### Task objective
Go through the data below and copy each line where the word "CGAL" occurs.

### Stored records
..........
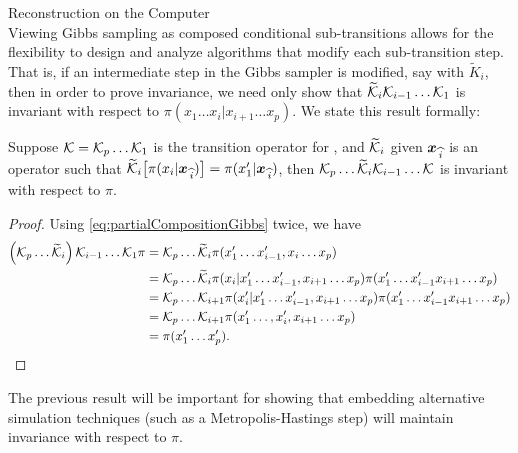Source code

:\begin{chapter}{Reconstruction on the Computer}
\begin{equation}
\end{equation}
Viewing Gibbs sampling as composed conditional sub-transitions allows for the flexibility to design and analyze algorithms that modify each sub-transition step. 
That is, if an intermediate step in the Gibbs sampler is modified, say with $\tilde K_i$, then in order to prove invariance, we need only show that $\widetilde {\mathcal K}_i\mathcal K_{i-1}\dots\mathcal K_1$ is invariant with respect to $\pi(x_1\dots x_i|x_{i+1}\dots x_p)$.
We state this result formally:
\begin{cor} \label{cor:conditionalTransition}
  Suppose $\mathcal K = \mathcal K_p\dots\mathcal K_1$ is the transition operator for , and $\widetilde {\mathcal K}_i$ given $\mbox{\boldmath$x$}_{\,\widehat{i}}$ is an operator such that $\widetilde {\mathcal K}_i \big[\pi(x_i|\mbox{\boldmath$x$}_{\,\widehat{i}})\big] = \pi(x_1'|\mbox{\boldmath$x$}_{\,\widehat{i}})$, then $\mathcal K_p\dots\widetilde {\mathcal K}_i\mathcal K_{i-1}\dots\mathcal K$ is invariant with respect to $\pi$.
\end{cor}
\begin{proof} 
  Using \eqref{eq:partialCompositionGibbs} twice, we have 
  \begin{align}
    \left(\mathcal K_p\dots\widetilde {\mathcal K}_i\right)\mathcal K_{i-1}\dots\mathcal K_1 \pi 
      &= \mathcal K_p\dots \widetilde {\mathcal K}_i \pi(x_1'\dots x_{i-1}',x_i\dots x_p) \nonumber\\
      &= \mathcal K_p\dots \widetilde {\mathcal K}_i \pi(x_i|x_1'\dots x_{i-1}',x_{i+1}\dots x_p)\pi(x_1'\dots x_{i-1}'x_{i+1}\dots x_p) \nonumber\\
      &= \mathcal K_p\dots \mathcal K_{i+1}\pi(x_i'|x_1'\dots x_{i-1}',x_{i+1}\dots x_p)\pi(x_1'\dots x_{i-1}'x_{i+1}\dots x_p) \nonumber\\
      &= \mathcal K_p\dots \mathcal K_{i+1}\pi(x_1'\dots ,x_i',x_{i+1}\dots x_p) \nonumber\\
      &= \pi(x_1'\dots x_p').
  \end{align}
\end{proof}
The previous result will be important for showing that embedding alternative simulation techniques (such as a Metropolis-Hastings step) will maintain invariance with respect to $\pi$.


\end{chapter}
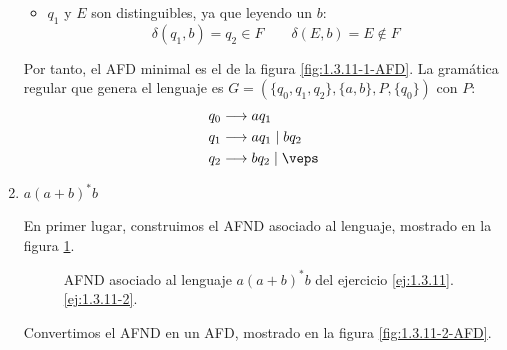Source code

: \begin{ejercicio}
\begin{enumerate}
\begin{itemize}
            \item $q_1$ y $E$ son distinguibles, ya que leyendo un $b$:
            \begin{equation*}
                \delta(q_1,b)=q_2\in F\qquad \delta(E,b)=E\notin F
            \end{equation*}
        \end{itemize}

        Por tanto, el AFD minimal es el de la figura \ref{fig:1.3.11-1-AFD}. La gramática regular que genera el lenguaje es $G=(\{q_0,q_1,q_2\},\{a,b\},P,\{q_0\})$ con $P$:
        \begin{align*}
            q_0 &\longrightarrow aq_1\\
            q_1 &\longrightarrow aq_1\mid bq_2\\
            q_2 &\longrightarrow bq_2\mid \veps
        \end{align*}
        \item \label{ej:1.3.11-2}
        $a{(a+b)}^{\ast}b$
        
        En primer lugar, construimos el AFND asociado al lenguaje, mostrado en la figura \ref{fig:1.3.11-2-AFND}.
        \begin{figure}[H]
            \centering
            \caption{AFND asociado al lenguaje $a{(a+b)}^{\ast}b$ del ejercicio \ref{ej:1.3.11}.\ref{ej:1.3.11-2}.}
            \label{fig:1.3.11-2-AFND}
        \end{figure}

        Convertimos el AFND en un AFD, mostrado en la figura \ref{fig:1.3.11-2-AFD}.
        \begin{figure}[H]
            \centering
\end{figure}
\end{enumerate}
\end{ejercicio}
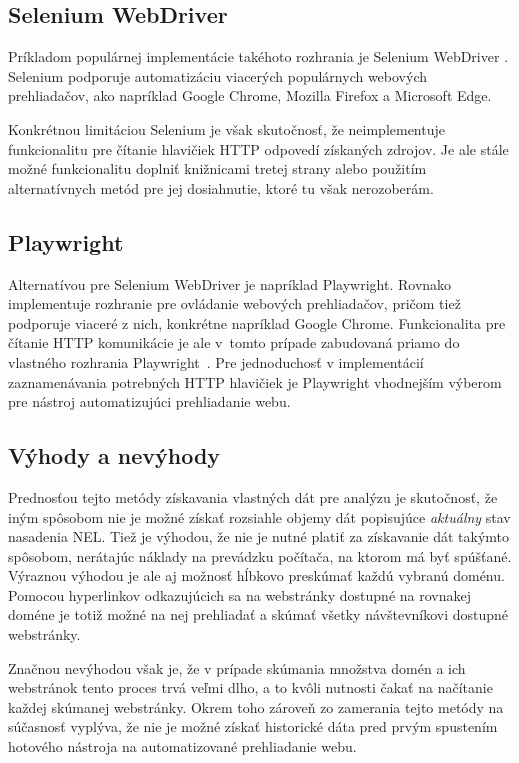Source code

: \subsection{Selenium WebDriver}

Príkladom populárnej implementácie takéhoto rozhrania je Selenium WebDriver \cite{crawling-selenium}.
Selenium podporuje automatizáciu viacerých populárnych webových prehliadačov, ako napríklad Google Chrome, Mozilla Firefox a Microsoft Edge.

Konkrétnou limitáciou Selenium je však skutočnosť, že neimplementuje funkcionalitu pre čítanie hlavičiek HTTP odpovedí získaných zdrojov.
Je ale stále možné funkcionalitu doplniť knižnicami tretej strany alebo použitím alternatívnych metód pre jej dosiahnutie, ktoré tu však nerozoberám.

\subsection{Playwright}

Alternatívou pre Selenium WebDriver je napríklad Playwright.
Rovnako implementuje rozhranie pre ovládanie webových prehliadačov,
pričom tiež podporuje viaceré z nich, konkrétne napríklad Google Chrome.
Funkcionalita pre čítanie HTTP komunikácie je ale \mbox{v tomto} prípade zabudovaná priamo do vlastného rozhrania \mbox{Playwright \cite{crawling-playwright}}.
Pre jednoduchosť v implementácií zaznamenávania potrebných HTTP hlavičiek je Playwright vhodnejším výberom pre nástroj automatizujúci prehliadanie webu.

\subsection{Výhody a nevýhody}

Prednosťou tejto metódy získavania vlastných dát pre analýzu je skutočnosť, že iným spôsobom nie je možné získať rozsiahle objemy dát popisujúce \textit{aktuálny} stav nasadenia NEL.
Tiež je výhodou, že nie je nutné platiť za získavanie dát takýmto spôsobom, nerátajúc náklady na prevádzku počítača, na ktorom má byť spúšťané.
Výraznou výhodou je ale aj možnosť hĺbkovo preskúmať každú vybranú doménu.
Pomocou hyperlinkov odkazujúcich sa na webstránky dostupné na rovnakej doméne je totiž možné na nej prehliadať a skúmať všetky návštevníkovi dostupné webstránky.

Značnou nevýhodou však je, že v prípade skúmania množstva domén a ich webstránok tento proces trvá veľmi dlho, a to kvôli nutnosti čakať na načítanie každej skúmanej webstránky. 
Okrem toho zároveň zo zamerania tejto metódy na súčasnosť vyplýva, že nie je možné získať historické dáta pred prvým spustením hotového nástroja na automatizované prehliadanie webu.  

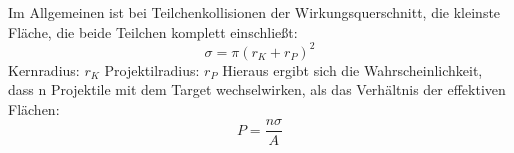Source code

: \documentclass[Ex4_Zusammenfassung.tex]{subfiles}
\begin{document}
Im Allgemeinen ist bei Teilchenkollisionen der Wirkungsquerschnitt, die kleinste Fläche, die beide Teilchen komplett einschließt: 
\begin{equation}
\sigma = \pi (r_{K} + r_{P})^2 
\end{equation}
Kernradius: $ r_K $ \qquad Projektilradius: $ r_P $ \newline
Hieraus ergibt sich die Wahrscheinlichkeit, dass n Projektile mit dem Target wechselwirken, als das Verhältnis der effektiven Flächen:
\begin{equation}
P = \frac{n \sigma}{A}
\end{equation}
\end{document}
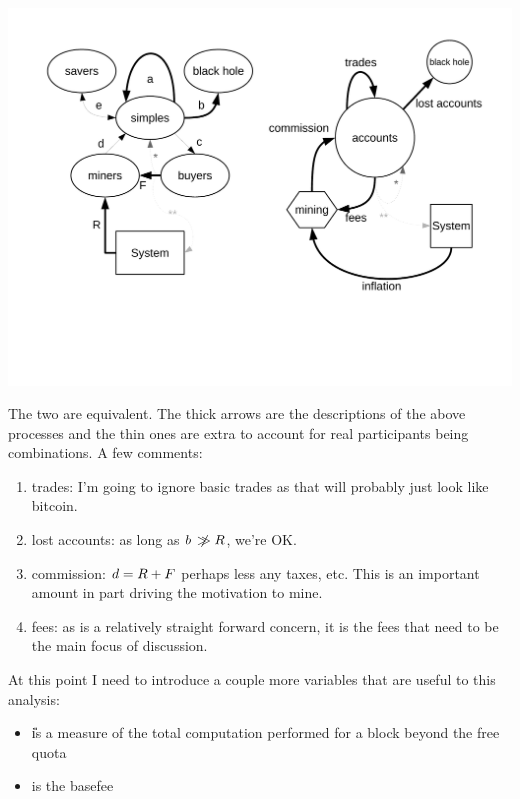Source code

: \documentclass[10pt,a4paper]{article}
\begin{document}
\begin{center}
\includegraphics[trim=1cm 4cm 1cm 1.5cm, clip, width=15cm]{EtherFlow.pdf}
\end{center}

The two are equivalent. The thick arrows are the descriptions of the above processes and the thin ones are extra to account for real participants being combinations. A few comments:
\begin{enumerate}[\hspace{1cm}] \itemsep=0pt
\item trades: I'm going to ignore basic trades as that will probably just look like bitcoin. 
\item lost accounts: as long as $b\ \not\!\gg {\ensuremath{R}}$, we're OK.
\item commission: $d = {R} + F$ perhaps less any taxes, etc. This is an important amount in part driving the motivation to mine.
\item fees: as \R is a relatively straight forward concern, it is the fees that need to be the main focus of discussion.
\end{enumerate}

At this point I need to introduce a couple more variables that are useful to this analysis:
\begin{itemize} \itemsep=0pt
\item \U is a measure of the total computation performed for a block beyond the free quota
\item \x is the basefee
\end{itemize}
\end{document}
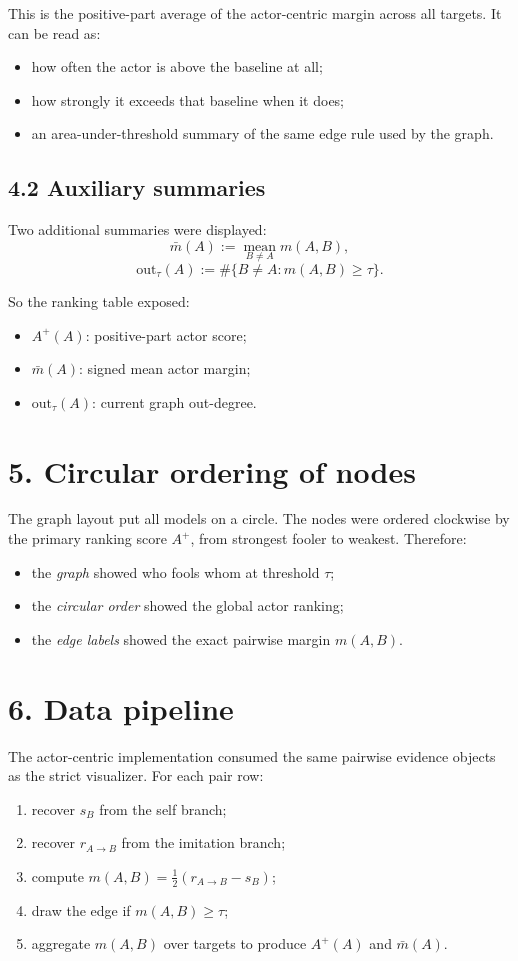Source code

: \documentclass[11pt]{article}
\begin{document}
This is the positive-part average of the actor-centric margin across all targets. It can be read as:
\begin{itemize}
  \item how often the actor is above the baseline at all;
  \item how strongly it exceeds that baseline when it does;
  \item an area-under-threshold summary of the same edge rule used by the graph.
\end{itemize}

\subsection*{4.2 Auxiliary summaries}
Two additional summaries were displayed:
\[
\bar m(A)
:=
\operatorname*{mean}_{B\neq A} m(A,B),
\]
\[
\mathrm{out}_{\tau}(A)
:=
\#\{B\neq A : m(A,B)\ge \tau\}.
\]

So the ranking table exposed:
\begin{itemize}
  \item \(A^{+}(A)\): positive-part actor score;
  \item \(\bar m(A)\): signed mean actor margin;
  \item \(\mathrm{out}_{\tau}(A)\): current graph out-degree.
\end{itemize}

\section*{5. Circular ordering of nodes}
The graph layout put all models on a circle. The nodes were ordered clockwise by the primary ranking score \(A^{+}\), from strongest fooler to weakest. Therefore:
\begin{itemize}
  \item the \emph{graph} showed who fools whom at threshold \(\tau\);
  \item the \emph{circular order} showed the global actor ranking;
  \item the \emph{edge labels} showed the exact pairwise margin \(m(A,B)\).
\end{itemize}

\section*{6. Data pipeline}
The actor-centric implementation consumed the same pairwise evidence objects as the strict visualizer. For each pair row:
\begin{enumerate}
  \item recover \(s_B\) from the self branch;
  \item recover \(r_{A\to B}\) from the imitation branch;
  \item compute \(m(A,B)=\tfrac12(r_{A\to B}-s_B)\);
  \item draw the edge if \(m(A,B)\ge\tau\);
  \item aggregate \(m(A,B)\) over targets to produce \(A^{+}(A)\) and \(\bar m(A)\).
\end{enumerate}
\end{document}
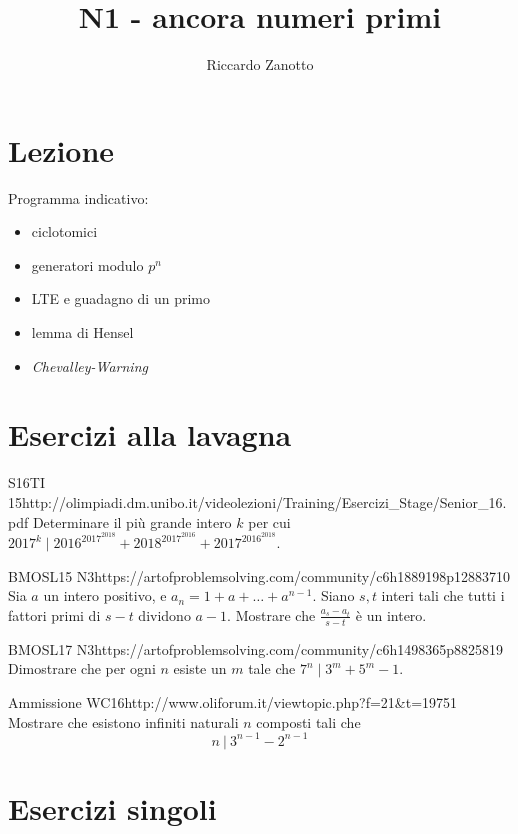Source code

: \documentclass[12pt]{article}
\author{Riccardo Zanotto}
\title{N1 - ancora numeri primi}
\begin{document}
\maketitle


\section{Lezione}

Programma indicativo:

\begin{itemize}
    \item ciclotomici
    \item generatori modulo $p^n$
    \item LTE e guadagno di un primo
    \item lemma di Hensel
    \item \textit{Chevalley-Warning}
\end{itemize}

\section{Esercizi alla lavagna}

\begin{esercizio}{S16TI 15}{http://olimpiadi.dm.unibo.it/videolezioni/Training/Esercizi_Stage/Senior_16.pdf}
    Determinare il più grande intero $k$ per cui $2017^k\mid 2016^{2017^{2018}}+2018^{2017^{2016}}+2017^{2016^{2018}}$.
\end{esercizio}

\begin{esercizio}{BMOSL15 N3}{https://artofproblemsolving.com/community/c6h1889198p12883710}
    Sia $a$ un intero positivo, e $a_n=1+a+\dots+a^{n-1}$. Siano $s,t$ interi tali che tutti i fattori primi di $s-t$ dividono $a-1$. Mostrare che $\frac{a_s-a_t}{s-t}$ è un intero.
\end{esercizio}

\begin{esercizio}{BMOSL17 N3}{https://artofproblemsolving.com/community/c6h1498365p8825819}
    Dimostrare che per ogni $n$ esiste un $m$ tale che $7^n\mid 3^m+5^m-1$.
\end{esercizio}

\begin{esercizio}{Ammissione WC16}{http://www.oliforum.it/viewtopic.php?f=21&t=19751}
    Mostrare che esistono infiniti naturali $n$ composti tali che $$n \ | \ 3^{n-1}-2^{n-1}$$
\end{esercizio}

\section{Esercizi singoli}
\end{document}
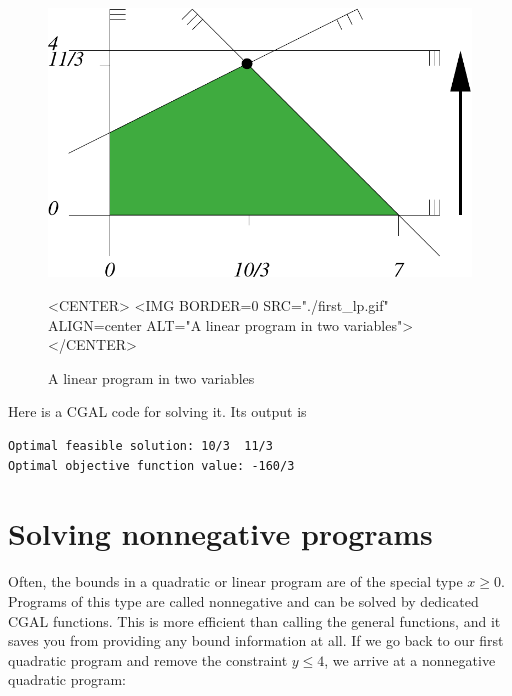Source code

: \begin{figure}[htbp]
\begin{ccTexOnly}
\begin{center}
\includegraphics{QP_solver/first_lp} %
\end{center}
\end{ccTexOnly}
\caption{A linear program in two variables
\label{fig:QP-first_lp}}

\begin{ccHtmlOnly}
<CENTER>
<IMG BORDER=0 SRC="./first_lp.gif" ALIGN=center ALT="A linear program in two variables">
</CENTER>
\end{ccHtmlOnly}
\end{figure}

Here is a CGAL code for solving it. Its output is
\begin{verbatim}
Optimal feasible solution: 10/3  11/3
Optimal objective function value: -160/3
\end{verbatim}


\section{Solving nonnegative programs}\label{sec:QP-nonnegative}

Often, the bounds in a quadratic or linear program are of the special
type $x\geq 0$. Programs of this type are called nonnegative and
can be solved by dedicated CGAL functions. This is more efficient than
calling the general functions, and it saves you from providing any bound
information at all. If we go back to our first quadratic program and
remove the constraint $y\leq 4$, we arrive at a nonnegative quadratic
program:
..........
### Answer for this exercise
Here is a CGAL code for solving it. Its output is
can be solved by dedicated CGAL functions. This is more efficient than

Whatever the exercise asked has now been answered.